> [INSTRUCTIONS FOR THE TASK] Report every line of the records that includes the word "roslaunch".

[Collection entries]
**********
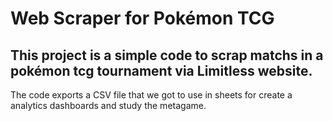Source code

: # Web Scraper for Pokémon TCG
## This project is a simple code to scrap matchs in a pokémon tcg tournament via Limitless website.
The code exports a CSV file that we got to use in sheets for create a analytics dashboards and study the metagame.

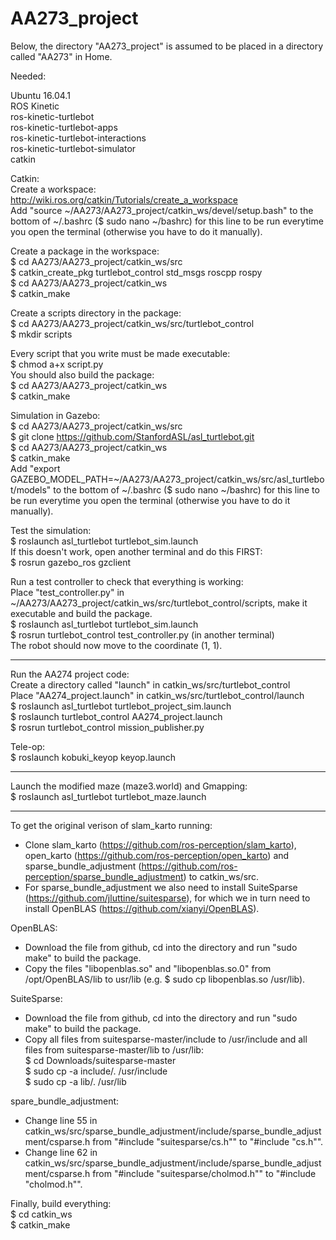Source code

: # AA273_project

Below, the directory "AA273_project" is assumed to be placed in a directory called "AA273" in Home.  

Needed:  

Ubuntu 16.04.1  
ROS Kinetic  
ros-kinetic-turtlebot  
ros-kinetic-turtlebot-apps  
ros-kinetic-turtlebot-interactions  
ros-kinetic-turtlebot-simulator  
catkin

Catkin:  
Create a workspace:  
http://wiki.ros.org/catkin/Tutorials/create_a_workspace  
Add "source ~/AA273/AA273_project/catkin_ws/devel/setup.bash" to the bottom of ~/.bashrc ($ sudo nano ~/bashrc) for this line to be run everytime you open the terminal (otherwise you have to do it manually).  

Create a package in the workspace:  
$ cd AA273/AA273_project/catkin_ws/src  
$ catkin_create_pkg turtlebot_control std_msgs roscpp rospy  
$ cd AA273/AA273_project/catkin_ws  
$ catkin_make   

Create a scripts directory in the package:  
$ cd AA273/AA273_project/catkin_ws/src/turtlebot_control  
$ mkdir scripts  

Every script that you write must be made executable:  
$ chmod a+x script.py    
You should also build the package:  
$ cd AA273/AA273_project/catkin_ws  
$ catkin_make  

Simulation in Gazebo:  
$ cd AA273/AA273_project/catkin_ws/src  
$ git clone https://github.com/StanfordASL/asl_turtlebot.git  
$ cd AA273/AA273_project/catkin_ws    
$ catkin_make  
Add "export GAZEBO_MODEL_PATH=~/AA273/AA273_project/catkin_ws/src/asl_turtlebot/models" to the bottom of ~/.bashrc ($ sudo nano ~/bashrc) for this line to be run everytime you open the terminal (otherwise you have to do it manually).  

Test the simulation:  
$ roslaunch asl_turtlebot turtlebot_sim.launch  
If this doesn't work, open another terminal and do this FIRST:  
$ rosrun gazebo_ros gzclient  

Run a test controller to check that everything is working:  
Place "test_controller.py" in ~/AA273/AA273_project/catkin_ws/src/turtlebot_control/scripts, make it executable and build the package.  
$ roslaunch asl_turtlebot turtlebot_sim.launch  
$ rosrun turtlebot_control test_controller.py (in another terminal)  
The robot should now move to the coordinate (1, 1). 

*******

Run the AA274 project code:  
Create a directory called "launch" in catkin_ws/src/turtlebot_control  
Place "AA274_project.launch" in catkin_ws/src/turtlebot_control/launch  
$ roslaunch asl_turtlebot turtlebot_project_sim.launch  
$ roslaunch turtlebot_control AA274_project.launch  
$ rosrun turtlebot_control mission_publisher.py  

Tele-op:  
$ roslaunch kobuki_keyop keyop.launch  

*****

Launch the modified maze (maze3.world) and Gmapping:  
$ roslaunch asl_turtlebot turtlebot_maze.launch

**** 

To get the original verison of slam_karto running:  
- Clone slam_karto (https://github.com/ros-perception/slam_karto), open_karto (https://github.com/ros-perception/open_karto) and sparse_bundle_adjustment (https://github.com/ros-perception/sparse_bundle_adjustment) to catkin_ws/src.  
- For sparse_bundle_adjustment we also need to install SuiteSparse (https://github.com/jluttine/suitesparse), for which we in turn need to install OpenBLAS (https://github.com/xianyi/OpenBLAS).  

OpenBLAS:  
- Download the file from github, cd into the directory and run "sudo make" to build the package.
- Copy the files "libopenblas.so" and "libopenblas.so.0" from /opt/OpenBLAS/lib to usr/lib (e.g. $ sudo cp libopenblas.so /usr/lib).  

SuiteSparse:  
- Download the file from github, cd into the directory and run "sudo make" to build the package.
- Copy all files from suitesparse-master/include to /usr/include and all files from suitesparse-master/lib to /usr/lib:  
$ cd Downloads/suitesparse-master  
$ sudo cp -a include/. /usr/include  
$ sudo cp -a lib/. /usr/lib  

spare_bundle_adjustment:  
- Change line 55 in catkin_ws/src/sparse_bundle_adjustment/include/sparse_bundle_adjustment/csparse.h from "#include "suitesparse/cs.h"" to "#include "cs.h"".  
- Change line 62 in catkin_ws/src/sparse_bundle_adjustment/include/sparse_bundle_adjustment/csparse.h from "#include "suitesparse/cholmod.h"" to "#include "cholmod.h"".  

Finally, build everything:  
$ cd catkin_ws  
$ catkin_make   


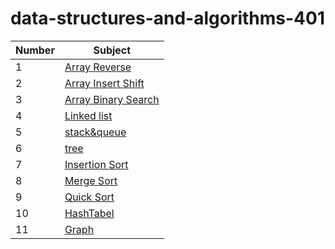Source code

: # data-structures-and-algorithms-401


| Number | Subject                                                |
| ------ | ------------------------------------------------------ |
| 1      | [Array Reverse](./array-reverse/README.md)             |
| 2      | [Array Insert Shift](./array-insert-shift/README.md)   |
| 3      | [Array Binary Search](./array-binary-search/README.md) |
| 4      | [Linked list](./linked-list/README.md)                 |
| 5      | [stack&queue](stack&queue/app/src/main/java/stackAndQueue/README.md)|
| 6      | [tree](./tree/README.md)|
| 7      |[Insertion Sort](sort/app/src/main/java/sort/insertion/BLOG.md)|
| 8      |[Merge Sort](sort/app/src/main/java/sort/merge/BLOG.md)|
| 9      |[Quick Sort](sort/app/src/main/java/sort/quick/Blog.md)|
| 10     |[HashTabel](HashTabel/app/src/main/java/HashTabels/README.md)|
| 11     |[Graph](graph/app/src/main/java/graph/README.md)|




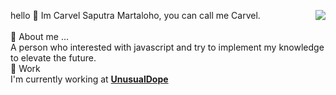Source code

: <img align="right" src="https://github-readme-streak-stats.herokuapp.com?user=carvelsaputra&theme=vue&hide_border=true"></img>

hello 👋 
Im Carvel Saputra Martaloho, you can call me Carvel.
<br>
<br>
💬 About me ...
<br>
A person who interested with javascript and try to implement my knowledge to elevate the future. 
<br>
:briefcase: Work<br />
I'm currently working at [**UnusualDope**](https://unusualdope.com/)


<!--
**carvelsaputra/carvelsaputra** is a ✨ _special_ ✨ repository because its `README.md` (this file) appears on your GitHub profile.

Here are some ideas to get you started:

- 🔭 I’m currently working on ...
- 🌱 I’m currently learning ...
- 👯 I’m looking to collaborate on ...
- 🤔 I’m looking for help with ...
- 💬 Ask me about ...
- 📫 How to reach me: ...
- 😄 Pronouns: ...
- ⚡ Fun fact: ...
-->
**********
> [TASK RESULT]
$ roslaunch asl_turtlebot turtlebot_sim.launch  
$ roslaunch asl_turtlebot turtlebot_sim.launch  
$ roslaunch asl_turtlebot turtlebot_project_sim.launch  
$ roslaunch turtlebot_control AA274_project.launch  
$ roslaunch kobuki_keyop keyop.launch  
$ roslaunch asl_turtlebot turtlebot_maze.launch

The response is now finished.